* Data provided

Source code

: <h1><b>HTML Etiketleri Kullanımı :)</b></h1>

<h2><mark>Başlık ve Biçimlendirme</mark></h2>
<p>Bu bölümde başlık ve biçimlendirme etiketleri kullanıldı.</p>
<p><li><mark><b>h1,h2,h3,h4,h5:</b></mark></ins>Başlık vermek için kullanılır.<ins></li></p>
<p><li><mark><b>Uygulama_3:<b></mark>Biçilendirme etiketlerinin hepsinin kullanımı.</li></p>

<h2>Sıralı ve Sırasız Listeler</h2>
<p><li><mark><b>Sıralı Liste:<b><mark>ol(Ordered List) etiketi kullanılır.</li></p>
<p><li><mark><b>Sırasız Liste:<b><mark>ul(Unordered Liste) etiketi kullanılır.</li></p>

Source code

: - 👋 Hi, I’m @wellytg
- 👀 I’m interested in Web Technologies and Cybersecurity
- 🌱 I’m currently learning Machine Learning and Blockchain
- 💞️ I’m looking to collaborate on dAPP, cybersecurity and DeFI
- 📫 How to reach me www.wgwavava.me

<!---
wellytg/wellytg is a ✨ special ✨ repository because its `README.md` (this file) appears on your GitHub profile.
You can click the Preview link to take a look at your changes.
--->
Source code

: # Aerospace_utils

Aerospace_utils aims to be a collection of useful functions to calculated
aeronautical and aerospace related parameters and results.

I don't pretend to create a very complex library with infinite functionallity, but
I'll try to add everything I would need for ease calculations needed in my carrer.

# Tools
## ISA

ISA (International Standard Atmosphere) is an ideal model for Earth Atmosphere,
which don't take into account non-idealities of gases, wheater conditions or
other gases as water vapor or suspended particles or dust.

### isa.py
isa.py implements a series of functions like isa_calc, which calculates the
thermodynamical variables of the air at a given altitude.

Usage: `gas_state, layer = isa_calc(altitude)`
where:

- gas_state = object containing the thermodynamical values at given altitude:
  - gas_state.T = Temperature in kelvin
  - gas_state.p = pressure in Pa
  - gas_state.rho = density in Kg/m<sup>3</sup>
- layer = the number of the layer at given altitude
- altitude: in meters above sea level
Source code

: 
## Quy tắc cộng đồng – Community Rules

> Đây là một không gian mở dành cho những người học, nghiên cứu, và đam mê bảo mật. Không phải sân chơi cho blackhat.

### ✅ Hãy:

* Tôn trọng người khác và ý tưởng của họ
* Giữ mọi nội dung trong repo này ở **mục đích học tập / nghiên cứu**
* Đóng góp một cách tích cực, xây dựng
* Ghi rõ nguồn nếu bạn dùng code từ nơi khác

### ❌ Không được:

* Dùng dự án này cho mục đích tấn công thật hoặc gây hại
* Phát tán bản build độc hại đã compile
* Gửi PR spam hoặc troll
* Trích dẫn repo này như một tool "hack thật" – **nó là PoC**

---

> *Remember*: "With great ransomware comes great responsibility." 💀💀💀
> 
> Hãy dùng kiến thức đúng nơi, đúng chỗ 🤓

* Problem statement
This exercise calls for the entries to be restated exactly.

* Written solution
Source code

: <h1><b>HTML Etiketleri Kullanımı :)</b></h1>

<h2><mark>Başlık ve Biçimlendirme</mark></h2>
<p>Bu bölümde başlık ve biçimlendirme etiketleri kullanıldı.</p>
<p><li><mark><b>h1,h2,h3,h4,h5:</b></mark></ins>Başlık vermek için kullanılır.<ins></li></p>
<p><li><mark><b>Uygulama_3:<b></mark>Biçilendirme etiketlerinin hepsinin kullanımı.</li></p>

<h2>Sıralı ve Sırasız Listeler</h2>
<p><li><mark><b>Sıralı Liste:<b><mark>ol(Ordered List) etiketi kullanılır.</li></p>
<p><li><mark><b>Sırasız Liste:<b><mark>ul(Unordered Liste) etiketi kullanılır.</li></p>

Source code

: - 👋 Hi, I’m @wellytg
- 👀 I’m interested in Web Technologies and Cybersecurity
- 🌱 I’m currently learning Machine Learning and Blockchain
- 💞️ I’m looking to collaborate on dAPP, cybersecurity and DeFI
- 📫 How to reach me www.wgwavava.me

<!---
wellytg/wellytg is a ✨ special ✨ repository because its `README.md` (this file) appears on your GitHub profile.
You can click the Preview link to take a look at your changes.
--->
Source code

: # Aerospace_utils

Aerospace_utils aims to be a collection of useful functions to calculated
aeronautical and aerospace related parameters and results.

I don't pretend to create a very complex library with infinite functionallity, but
I'll try to add everything I would need for ease calculations needed in my carrer.

# Tools
## ISA

ISA (International Standard Atmosphere) is an ideal model for Earth Atmosphere,
which don't take into account non-idealities of gases, wheater conditions or
other gases as water vapor or suspended particles or dust.

### isa.py
isa.py implements a series of functions like isa_calc, which calculates the
thermodynamical variables of the air at a given altitude.

Usage: `gas_state, layer = isa_calc(altitude)`
where:

- gas_state = object containing the thermodynamical values at given altitude:
  - gas_state.T = Temperature in kelvin
  - gas_state.p = pressure in Pa
  - gas_state.rho = density in Kg/m<sup>3</sup>
- layer = the number of the layer at given altitude
- altitude: in meters above sea level
Source code

: 
## Quy tắc cộng đồng – Community Rules

> Đây là một không gian mở dành cho những người học, nghiên cứu, và đam mê bảo mật. Không phải sân chơi cho blackhat.

### ✅ Hãy:

* Tôn trọng người khác và ý tưởng của họ
* Giữ mọi nội dung trong repo này ở **mục đích học tập / nghiên cứu**
* Đóng góp một cách tích cực, xây dựng
* Ghi rõ nguồn nếu bạn dùng code từ nơi khác

### ❌ Không được:

* Dùng dự án này cho mục đích tấn công thật hoặc gây hại
* Phát tán bản build độc hại đã compile
* Gửi PR spam hoặc troll
* Trích dẫn repo này như một tool "hack thật" – **nó là PoC**

---

> *Remember*: "With great ransomware comes great responsibility." 💀💀💀
> 
> Hãy dùng kiến thức đúng nơi, đúng chỗ 🤓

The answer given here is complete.